Il ministro ha spiegato più volte che non vuole tornare alle grandi centrali, come in Francia, ma puntare sugli “small modular reactors”, il nucleare di 4/a generazione: in pratica, motori di sommergibili chiusi dentro cilindri di metallo, economici e facili da costruire e da gestire. Quattro moduli da 100 megawatt, installati insieme, forniscono l’elettricità di una centrale a gas. Secondo Pichetto, potrebbero essere direttamente i consorzi industriali a farsi la “loro” centrale. Ma i tempi per avere i piccoli reattori modulari, ha spiegato oggi il ministro, “sono 2, 3, 4 anni, il prodotto non c’è ancora.

Si parla di avere le condizioni di produzione di questi piccoli reattori alla fine di questo decennio. Vuol dire che in questa legislatura dobbiamo avere tutto a posto” dal punto di vista giuridico. Pichetto il 27 aprile ha incaricato il giurista Giovanni Guzzetta di di costituire un gruppo di lavoro per ridisegnare tutta la normativa sul nucleare in Italia, in vista del ritorno delle centrali atomiche nel nostro paese. La questione non è secondaria.

Dopo l’abbandono del nucleare nel 1987, nel nostro Paese non c’è più una disciplina sulle autorizzazioni degli impianti e sul loro funzionamento. E non ci sono neppure le fondamentali normative sulla sicurezza. Senza leggi e regolamenti, non si possono riaprire le centrali. Il ceo di Newcleo, la principale società italiana per il nucleare, Stefano Buono, giorni fa fa ha dichiarato che “se il quadro normativo verrà stabilito rapidamente, potremmo prevedere di dispiegare i primi Small Modular Reactors in Italia entro il 2033”. Ma il rinnovo delle regole non è l’unico problema.

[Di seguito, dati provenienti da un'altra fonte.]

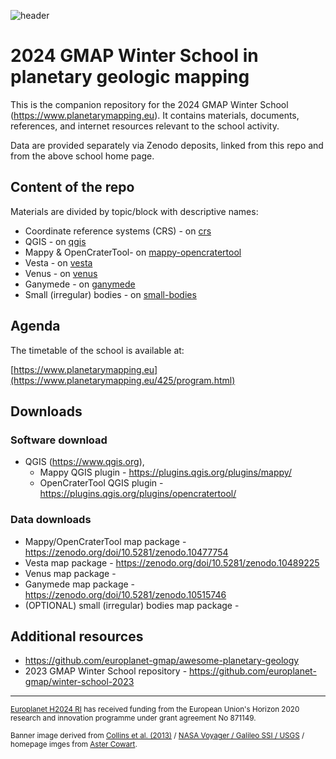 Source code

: ![header](https://www.planetarymapping.eu/files/source/images/banner-pm-1.jpg)
# 2024 GMAP Winter School in planetary geologic mapping

This is the companion repository for the 2024 GMAP Winter School (https://www.planetarymapping.eu). It contains materials, documents, references, and internet resources relevant to the school activity. 

Data are provided separately via Zenodo deposits, linked from this repo and from the above school home page.

## Content of the repo

Materials are divided by topic/block with descriptive names:

- Coordinate reference systems (CRS) - on [crs](crs/README.md)
- QGIS - on [qgis](qgis/README.md)
- Mappy & OpenCraterTool- on [mappy-opencratertool](mappy-opencratertool/README.md)
- Vesta - on [vesta](vesta/README.md)
- Venus - on [venus](venus/README.md)
- Ganymede - on [ganymede](ganymede/README.md)
- Small (irregular) bodies - on [small-bodies](small-bodies/README.md)

## Agenda

The timetable of the school is available at:

[https://www.planetarymapping.eu](https://www.planetarymapping.eu/425/program.html)

## Downloads

### Software download 

* QGIS (https://www.qgis.org),
  * Mappy QGIS plugin - https://plugins.qgis.org/plugins/mappy/
  * OpenCraterTool QGIS plugin - https://plugins.qgis.org/plugins/opencratertool/ 

### Data downloads

* Mappy/OpenCraterTool map package - https://zenodo.org/doi/10.5281/zenodo.10477754
* Vesta map package - https://zenodo.org/doi/10.5281/zenodo.10489225
* Venus map package -
* Ganymede map package - https://zenodo.org/doi/10.5281/zenodo.10515746
* (OPTIONAL) small (irregular) bodies map package - 
 
## Additional resources

- https://github.com/europlanet-gmap/awesome-planetary-geology
- 2023 GMAP Winter School repository - https://github.com/europlanet-gmap/winter-school-2023
--- 

<sup>[Europlanet H2024 RI](https://www.europlanet-society.org/europlanet-2024-ri/) has received funding from the European Union's Horizon 2020 research and innovation programme under grant agreement No 871149. </sup>

<sup>Banner image derived from [Collins et al. (2013)](https://pubs.usgs.gov/sim/3237/) / [NASA Voyager / Galileo SSI / USGS](https://astrogeology.usgs.gov/search/map/Ganymede/Voyager-Galileo/Ganymede_Voyager_GalileoSSI_Global_ClrMosaic_1435m) / homepage imges from [Aster Cowart](https://www.flickr.com/photos/132160802@N06/). </sup>

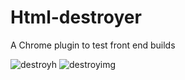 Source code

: # Html-destroyer
A Chrome plugin to test front end builds

![destroyh](https://cloud.githubusercontent.com/assets/1428893/18010941/bf7b024c-6baa-11e6-98ac-64dbfbcf36fc.gif)
![destroyimg](https://cloud.githubusercontent.com/assets/1428893/18010942/bf8066b0-6baa-11e6-9615-81710178e04c.gif)
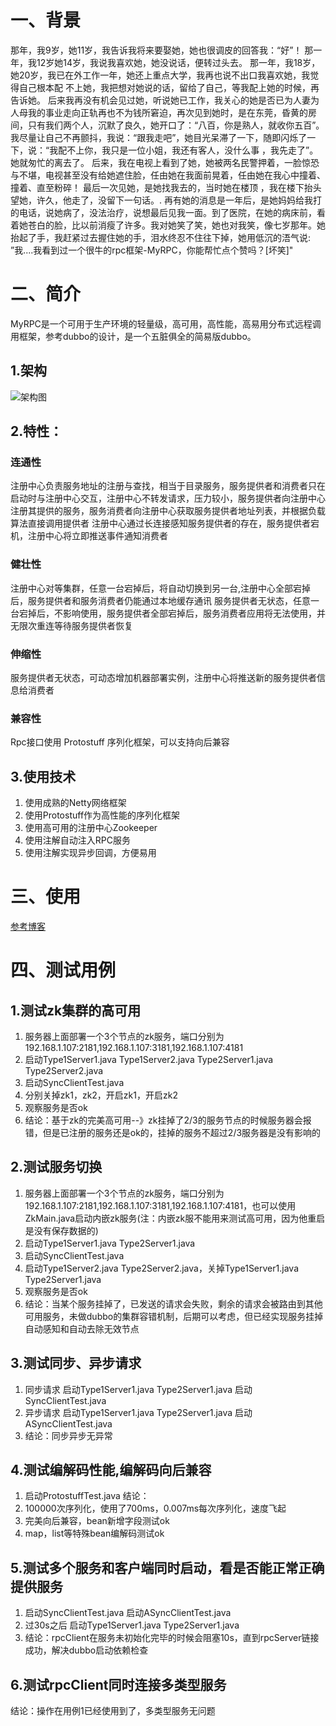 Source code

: # 一、背景
那年，我9岁，她11岁，我告诉我将来要娶她，她也很调皮的回答我：“好”！ 那一年，我12岁她14岁，我说我喜欢她，她没说话，便转过头去。 那一年，我18岁，她20岁，我已在外工作一年，她还上重点大学，我再也说不出口我喜欢她，我觉得自己根本配 不上她，我把想对她说的话，留给了自己，等我配上她的时候，再告诉她。 后来我再没有机会见过她，听说她已工作，我关心的她是否已为人妻为人母我的事业走向正轨再也不为钱所窘迫，再次见到她时，是在东莞，昏黄的房间，只有我们两个人，沉默了良久，她开口了：“八百，你是熟人，就收你五百”。我尽量让自己不再颤抖，我说：“跟我走吧”，她目光呆滞了一下，随即闪烁了一下，说：“我配不上你，我只是一位小姐，我还有客人，没什么事 ，我先走了”。她就匆忙的离去了。 后来，我在电视上看到了她，她被两名民警押着，一脸惊恐与不堪，电视甚至没有给她遮住脸，任由她在我面前晃着，任由她在我心中撞着、撞着、直至粉碎！ 最后一次见她，是她找我去的，当时她在楼顶 ，我在楼下抬头望她，许久，他走了，没留下一句话。. 再有她的消息是一年后，是她妈妈给我打的电话，说她病了，没法治疗，说想最后见我一面。到了医院，在她的病床前，看着她苍白的脸，比以前消瘦了许多。我对她笑了笑，她也对我笑，像七岁那年。她抬起了手，我赶紧过去握住她的手，泪水终忍不住往下掉，她用低沉的浯气说: ”我....我看到过一个很牛的rpc框架-MyRPC，你能帮忙点个赞吗？[坏笑]"
# 二、简介
MyRPC是一个可用于生产环境的轻量级，高可用，高性能，高易用分布式远程调用框架，参考dubbo的设计，是一个五脏俱全的简易版dubbo。
## 1.架构
![架构图](https://gameboys.oss-cn-shenzhen.aliyuncs.com/oneblog/20190805215811114.png)
## 2.特性：
### 连通性
注册中心负责服务地址的注册与查找，相当于目录服务，服务提供者和消费者只在启动时与注册中心交互，注册中心不转发请求，压力较小，服务提供者向注册中心注册其提供的服务，服务消费者向注册中心获取服务提供者地址列表，并根据负载算法直接调用提供者
注册中心通过长连接感知服务提供者的存在，服务提供者宕机，注册中心将立即推送事件通知消费者
### 健壮性
注册中心对等集群，任意一台宕掉后，将自动切换到另一台,注册中心全部宕掉后，服务提供者和服务消费者仍能通过本地缓存通讯
服务提供者无状态，任意一台宕掉后，不影响使用，服务提供者全部宕掉后，服务消费者应用将无法使用，并无限次重连等待服务提供者恢复
### 伸缩性
服务提供者无状态，可动态增加机器部署实例，注册中心将推送新的服务提供者信息给消费者
### 兼容性
Rpc接口使用 Protostuff  序列化框架，可以支持向后兼容
## 3.使用技术
1. 使用成熟的Netty网络框架
2. 使用Protostuff作为高性能的序列化框架
3. 使用高可用的注册中心Zookeeper
4. 使用注解自动注入RPC服务
5. 使用注解实现异步回调，方便易用
# 三、使用
[参考博客](https://www.gameboys.cn/article/32)
# 四、测试用例
## 1.测试zk集群的高可用
1. 服务器上面部署一个3个节点的zk服务，端口分别为192.168.1.107:2181,192.168.1.107:3181,192.168.1.107:4181
2. 启动Type1Server1.java Type1Server2.java Type2Server1.java Type2Server2.java
3. 启动SyncClientTest.java
4. 分别关掉zk1，zk2，开启zk1，开启zk2
5. 观察服务是否ok
6. 结论：基于zk的完美高可用--》zk挂掉了2/3的服务节点的时候服务器会报错，但是已注册的服务还是ok的，挂掉的服务不超过2/3服务器是没有影响的
## 2.测试服务切换
1. 服务器上面部署一个3个节点的zk服务，端口分别为192.168.1.107:2181,192.168.1.107:3181,192.168.1.107:4181，也可以使用ZkMain.java启动内嵌zk服务(注：内嵌zk服不能用来测试高可用，因为他重启是没有保存数据的)
2. 启动Type1Server1.java Type2Server1.java 
3. 启动SyncClientTest.java
4. 启动Type1Server2.java Type2Server2.java，关掉Type1Server1.java Type2Server1.java 
5. 观察服务是否ok
6. 结论：当某个服务挂掉了，已发送的请求会失败，剩余的请求会被路由到其他可用服务，未做dubbo的集群容错机制，后期可以考虑，但已经实现服务挂掉自动感知和自动去除无效节点
## 3.测试同步、异步请求
1. 同步请求 启动Type1Server1.java Type2Server1.java 启动SyncClientTest.java
2. 异步请求 启动Type1Server1.java Type2Server1.java 启动ASyncClientTest.java
3. 结论：同步异步无异常
## 4.测试编解码性能,编解码向后兼容
1. 启动ProtostuffTest.java
 结论：
1. 100000次序列化，使用了700ms，0.007ms每次序列化，速度飞起
2. 完美向后兼容，bean新增字段测试ok
3. map，list等特殊bean编解码测试ok
## 5.测试多个服务和客户端同时启动，看是否能正常正确提供服务
1. 启动SyncClientTest.java 启动ASyncClientTest.java
2. 过30s之后 启动Type1Server1.java Type2Server1.java 
3. 结论：rpcClient在服务未初始化完毕的时候会阻塞10s，直到rpcServer链接成功，解决dubbo启动依赖检查
## 6.测试rpcClient同时连接多类型服务
结论：操作在用例1已经使用到了，多类型服务无问题
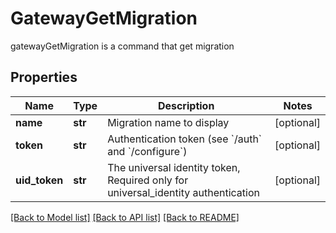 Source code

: # GatewayGetMigration

gatewayGetMigration is a command that get migration
## Properties
Name | Type | Description | Notes
------------ | ------------- | ------------- | -------------
**name** | **str** | Migration name to display | [optional] 
**token** | **str** | Authentication token (see &#x60;/auth&#x60; and &#x60;/configure&#x60;) | [optional] 
**uid_token** | **str** | The universal identity token, Required only for universal_identity authentication | [optional] 

[[Back to Model list]](../README.md#documentation-for-models) [[Back to API list]](../README.md#documentation-for-api-endpoints) [[Back to README]](../README.md)


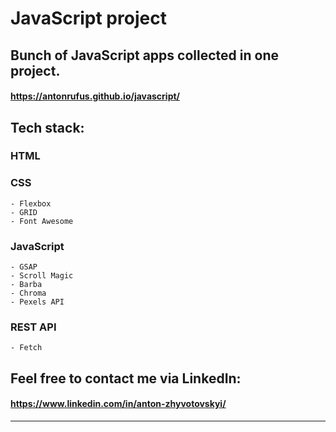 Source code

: # JavaScript project

## Bunch of JavaScript apps collected in one project.

#### https://antonrufus.github.io/javascript/

## Tech stack:

### HTML

### CSS

    - Flexbox
    - GRID
    - Font Awesome

### JavaScript

    - GSAP
    - Scroll Magic
    - Barba
    - Chroma
    - Pexels API

### REST API

    - Fetch

## Feel free to contact me via LinkedIn:

#### https://www.linkedin.com/in/anton-zhyvotovskyi/

---
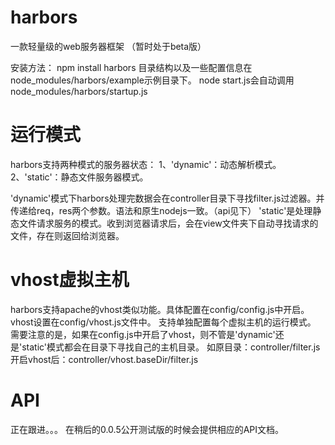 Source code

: harbors
=======

一款轻量级的web服务器框架
（暂时处于beta版）

安装方法：
    npm install harbors
目录结构以及一些配置信息在node_modules/harbors/example示例目录下。
node start.js会自动调用node_modules/harbors/startup.js


运行模式
=======
harbors支持两种模式的服务器状态：
1、'dynamic'：动态解析模式。
2、'static'：静态文件服务器模式。

'dynamic'模式下harbors处理完数据会在controller目录下寻找filter.js过滤器。并传递给req，res两个参数。语法和原生nodejs一致。（api见下）
'static'是处理静态文件请求服务的模式。收到浏览器请求后，会在view文件夹下自动寻找请求的文件，存在则返回给浏览器。


vhost虚拟主机
=======
harbors支持apache的vhost类似功能。具体配置在config/config.js中开启。vhost设置在config/vhost.js文件中。
支持单独配置每个虚拟主机的运行模式。
需要注意的是，如果在config.js中开启了vhost，则不管是'dynamic'还是'static'模式都会在目录下寻找自己的主机目录。
如原目录：controller/filter.js
开启vhost后：controller/vhost.baseDir/filter.js


API
=======
正在跟进。。。
在稍后的0.0.5公开测试版的时候会提供相应的API文档。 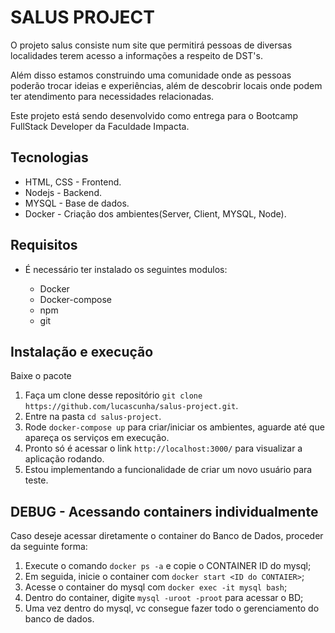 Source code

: # SALUS PROJECT

O projeto salus consiste num site que permitirá pessoas de diversas localidades terem acesso a informações a respeito de DST's.

Além disso estamos construindo uma comunidade onde as pessoas poderão trocar ideias e experiências, além de descobrir locais onde podem ter atendimento para necessidades relacionadas.

Este projeto está sendo desenvolvido como entrega para o Bootcamp FullStack Developer da Faculdade Impacta.

## Tecnologias
   * HTML, CSS - Frontend. 
   * Nodejs - Backend.
   * MYSQL - Base de dados.
   * Docker - Criação dos ambientes(Server, Client, MYSQL, Node).

## Requisitos
- É necessário ter instalado os seguintes modulos:

  * Docker
  * Docker-compose
  * npm
  * git

## Instalação e execução
Baixe o pacote 

1. Faça um clone desse repositório 
  `git clone https://github.com/lucascunha/salus-project.git`.
2. Entre na pasta `cd salus-project`.
3. Rode `docker-compose up` para criar/iniciar os ambientes, aguarde até que apareça os serviços em execução.
4. Pronto só é acessar o link `http://localhost:3000/` para visualizar a aplicação rodando.
5. Estou implementando a funcionalidade de criar um novo usuário para teste.


## DEBUG - Acessando containers individualmente
Caso deseje acessar diretamente o container do Banco de Dados, proceder da seguinte forma:

1. Execute o comando `docker ps -a` e copie o CONTAINER ID do mysql;
2. Em seguida, inicie o container com `docker start <ID do CONTAIER>`;
3. Acesse o container do mysql com `docker exec -it mysql bash`;
4. Dentro do container, digite `mysql -uroot -proot` para acessar o BD;
5. Uma vez dentro do mysql, vc consegue fazer todo o gerenciamento do banco de dados.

Gli italiani hanno detto no al nucleare due volte, con i referendum del 1987 e del 2011. Il governo sostiene che questi no non sono più validi, perché si riferiscono alle grandi centrali di 3/a generazione, e non agli small modular reactors. Ma l’opposizione all’atomo resta forte nel Paese: l’opposizione di sinistra è contraria, e così gli ambientalisti, convinti che il nucleare sia inutile e costoso, e che occorra invece puntare sulle rinnovabili. In caso di ritorno all’atomo, un nuovo referendum è un’ipotesi tutt’altro che improbabile, e dall’esito incerto. E poi c’è la questione del deposito nazionale delle scorie nucleari, mai realizzato da decenni, per le fortissime opposizioni popolari. Pichetto ha detto che punta a individuare il sito entro la legislatura, fra le 51 ipotesi individuate dalla Sogin (la società pubblica per lo smantellamento delle centrali), in Piemonte, Lazio, Basilicata, Puglia, Sicilia e Sardegna.